━━━━━ DATA FOR REVIEW
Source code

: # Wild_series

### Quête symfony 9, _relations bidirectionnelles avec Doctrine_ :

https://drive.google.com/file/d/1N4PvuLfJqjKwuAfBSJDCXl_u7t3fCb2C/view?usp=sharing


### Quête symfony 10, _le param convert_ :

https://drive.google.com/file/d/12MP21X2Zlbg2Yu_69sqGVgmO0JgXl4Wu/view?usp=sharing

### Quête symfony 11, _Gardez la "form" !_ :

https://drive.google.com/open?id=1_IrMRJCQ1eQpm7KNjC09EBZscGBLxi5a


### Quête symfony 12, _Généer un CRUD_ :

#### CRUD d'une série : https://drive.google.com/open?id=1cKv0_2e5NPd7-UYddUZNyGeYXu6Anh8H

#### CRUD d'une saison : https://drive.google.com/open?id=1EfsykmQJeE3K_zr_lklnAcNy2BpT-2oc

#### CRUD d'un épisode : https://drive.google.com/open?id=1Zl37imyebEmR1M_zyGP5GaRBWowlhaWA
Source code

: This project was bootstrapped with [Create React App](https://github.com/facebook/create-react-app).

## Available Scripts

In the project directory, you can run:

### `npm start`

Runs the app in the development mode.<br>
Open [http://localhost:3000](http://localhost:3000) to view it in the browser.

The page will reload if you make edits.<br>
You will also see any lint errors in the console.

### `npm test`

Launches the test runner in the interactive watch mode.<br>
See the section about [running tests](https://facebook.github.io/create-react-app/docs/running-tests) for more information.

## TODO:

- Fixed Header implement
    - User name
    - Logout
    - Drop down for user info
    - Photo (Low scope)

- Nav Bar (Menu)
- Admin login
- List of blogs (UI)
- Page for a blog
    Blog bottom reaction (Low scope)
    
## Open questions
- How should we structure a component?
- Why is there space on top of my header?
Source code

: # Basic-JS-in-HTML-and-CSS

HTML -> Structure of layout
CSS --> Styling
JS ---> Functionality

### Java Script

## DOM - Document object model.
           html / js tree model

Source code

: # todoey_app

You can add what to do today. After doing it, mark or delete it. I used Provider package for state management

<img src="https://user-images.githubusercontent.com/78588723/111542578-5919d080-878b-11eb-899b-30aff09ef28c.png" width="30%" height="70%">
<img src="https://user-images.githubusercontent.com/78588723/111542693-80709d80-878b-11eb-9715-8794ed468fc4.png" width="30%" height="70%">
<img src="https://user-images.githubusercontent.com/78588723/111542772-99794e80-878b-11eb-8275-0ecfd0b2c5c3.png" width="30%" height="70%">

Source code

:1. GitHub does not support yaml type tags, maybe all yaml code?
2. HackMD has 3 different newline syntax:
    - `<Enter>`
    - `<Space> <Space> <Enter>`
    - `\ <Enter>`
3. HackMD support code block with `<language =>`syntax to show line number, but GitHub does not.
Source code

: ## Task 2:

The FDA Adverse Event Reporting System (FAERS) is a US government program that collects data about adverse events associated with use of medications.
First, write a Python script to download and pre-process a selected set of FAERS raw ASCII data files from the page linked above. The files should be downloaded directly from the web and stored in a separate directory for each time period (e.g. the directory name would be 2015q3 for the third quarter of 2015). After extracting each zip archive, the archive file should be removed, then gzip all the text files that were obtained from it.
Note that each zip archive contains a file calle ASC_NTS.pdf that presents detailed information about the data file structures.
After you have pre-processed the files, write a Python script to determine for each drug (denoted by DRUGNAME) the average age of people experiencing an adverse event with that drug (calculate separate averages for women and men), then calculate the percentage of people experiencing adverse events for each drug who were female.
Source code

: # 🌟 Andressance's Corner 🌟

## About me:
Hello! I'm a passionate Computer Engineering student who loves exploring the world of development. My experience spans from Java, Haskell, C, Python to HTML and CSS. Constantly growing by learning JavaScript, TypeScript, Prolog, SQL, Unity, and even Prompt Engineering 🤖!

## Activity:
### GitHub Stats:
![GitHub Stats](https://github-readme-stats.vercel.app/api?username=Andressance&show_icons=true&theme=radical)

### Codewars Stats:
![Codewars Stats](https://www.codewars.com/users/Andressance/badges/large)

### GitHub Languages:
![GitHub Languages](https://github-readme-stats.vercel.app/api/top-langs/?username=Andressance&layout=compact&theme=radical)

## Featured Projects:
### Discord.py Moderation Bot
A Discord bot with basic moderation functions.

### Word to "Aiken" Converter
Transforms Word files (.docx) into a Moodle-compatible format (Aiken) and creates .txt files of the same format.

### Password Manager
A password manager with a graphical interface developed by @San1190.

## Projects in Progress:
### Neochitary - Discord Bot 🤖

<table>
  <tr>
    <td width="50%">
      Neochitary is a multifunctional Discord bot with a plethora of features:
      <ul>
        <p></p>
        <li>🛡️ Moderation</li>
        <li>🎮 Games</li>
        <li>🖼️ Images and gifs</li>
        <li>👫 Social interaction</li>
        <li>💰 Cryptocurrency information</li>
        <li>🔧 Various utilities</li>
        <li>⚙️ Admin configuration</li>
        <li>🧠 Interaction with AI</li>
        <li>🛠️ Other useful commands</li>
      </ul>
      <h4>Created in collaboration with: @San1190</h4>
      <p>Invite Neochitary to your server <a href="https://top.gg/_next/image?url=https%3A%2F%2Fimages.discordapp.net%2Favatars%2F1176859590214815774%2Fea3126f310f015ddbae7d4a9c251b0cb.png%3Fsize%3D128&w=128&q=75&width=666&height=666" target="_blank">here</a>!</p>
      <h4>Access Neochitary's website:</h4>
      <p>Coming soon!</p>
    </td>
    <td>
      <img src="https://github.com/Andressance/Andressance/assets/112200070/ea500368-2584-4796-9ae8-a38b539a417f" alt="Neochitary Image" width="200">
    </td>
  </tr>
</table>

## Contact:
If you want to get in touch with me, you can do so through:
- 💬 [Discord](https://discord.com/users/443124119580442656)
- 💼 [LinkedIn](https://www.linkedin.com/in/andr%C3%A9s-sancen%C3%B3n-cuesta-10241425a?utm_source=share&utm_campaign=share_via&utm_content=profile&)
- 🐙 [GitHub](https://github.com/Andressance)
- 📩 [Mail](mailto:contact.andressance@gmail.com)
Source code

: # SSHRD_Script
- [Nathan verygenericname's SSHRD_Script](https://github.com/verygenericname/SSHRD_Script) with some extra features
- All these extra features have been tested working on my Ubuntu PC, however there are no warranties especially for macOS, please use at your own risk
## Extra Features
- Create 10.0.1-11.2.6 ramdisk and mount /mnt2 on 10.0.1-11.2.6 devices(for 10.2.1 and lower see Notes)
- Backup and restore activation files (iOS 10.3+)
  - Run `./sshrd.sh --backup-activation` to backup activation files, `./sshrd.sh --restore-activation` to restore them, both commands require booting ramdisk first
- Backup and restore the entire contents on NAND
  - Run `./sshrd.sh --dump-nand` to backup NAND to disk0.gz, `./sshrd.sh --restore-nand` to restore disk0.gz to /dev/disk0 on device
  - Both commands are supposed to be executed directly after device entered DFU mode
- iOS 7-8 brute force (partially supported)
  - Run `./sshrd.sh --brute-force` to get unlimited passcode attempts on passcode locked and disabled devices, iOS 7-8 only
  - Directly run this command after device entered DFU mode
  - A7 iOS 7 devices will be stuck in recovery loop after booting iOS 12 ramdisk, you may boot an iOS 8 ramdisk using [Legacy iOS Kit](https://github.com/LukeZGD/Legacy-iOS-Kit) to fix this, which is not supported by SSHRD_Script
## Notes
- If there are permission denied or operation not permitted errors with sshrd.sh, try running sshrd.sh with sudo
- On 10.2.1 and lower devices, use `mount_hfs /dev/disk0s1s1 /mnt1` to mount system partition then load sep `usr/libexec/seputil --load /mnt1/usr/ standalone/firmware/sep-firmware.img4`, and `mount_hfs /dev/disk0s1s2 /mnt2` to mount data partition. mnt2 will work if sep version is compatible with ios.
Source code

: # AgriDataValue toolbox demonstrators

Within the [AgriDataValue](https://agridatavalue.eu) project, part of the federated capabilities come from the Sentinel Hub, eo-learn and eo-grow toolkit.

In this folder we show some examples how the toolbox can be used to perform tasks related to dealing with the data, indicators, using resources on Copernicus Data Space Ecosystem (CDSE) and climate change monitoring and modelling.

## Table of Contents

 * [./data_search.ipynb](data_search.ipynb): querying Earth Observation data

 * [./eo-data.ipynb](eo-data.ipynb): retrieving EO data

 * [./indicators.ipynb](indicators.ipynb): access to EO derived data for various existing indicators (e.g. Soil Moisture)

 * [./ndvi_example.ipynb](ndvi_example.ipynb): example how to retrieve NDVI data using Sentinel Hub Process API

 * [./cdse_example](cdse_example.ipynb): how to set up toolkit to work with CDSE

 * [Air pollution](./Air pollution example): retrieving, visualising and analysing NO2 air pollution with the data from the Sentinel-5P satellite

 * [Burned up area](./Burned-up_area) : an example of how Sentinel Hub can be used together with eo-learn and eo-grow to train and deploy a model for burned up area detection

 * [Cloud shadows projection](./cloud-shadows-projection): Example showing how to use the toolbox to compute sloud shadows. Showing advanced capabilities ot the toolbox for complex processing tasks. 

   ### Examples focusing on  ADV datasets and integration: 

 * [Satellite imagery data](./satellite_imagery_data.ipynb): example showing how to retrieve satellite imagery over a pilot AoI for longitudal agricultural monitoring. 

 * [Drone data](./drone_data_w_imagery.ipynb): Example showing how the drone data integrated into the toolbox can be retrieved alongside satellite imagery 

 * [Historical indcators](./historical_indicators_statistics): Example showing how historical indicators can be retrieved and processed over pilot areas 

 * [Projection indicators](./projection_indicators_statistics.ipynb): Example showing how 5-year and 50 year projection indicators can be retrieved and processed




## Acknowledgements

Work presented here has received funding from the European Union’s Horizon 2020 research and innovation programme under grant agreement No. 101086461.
━━━━━━━━━━
__DESCRIPTION OF THE TASK__.
Those lines above that contain the string "Notes" should be returned.

__WRITTEN RESPONSE__.
- Create 10.0.1-11.2.6 ramdisk and mount /mnt2 on 10.0.1-11.2.6 devices(for 10.2.1 and lower see Notes)
## Notes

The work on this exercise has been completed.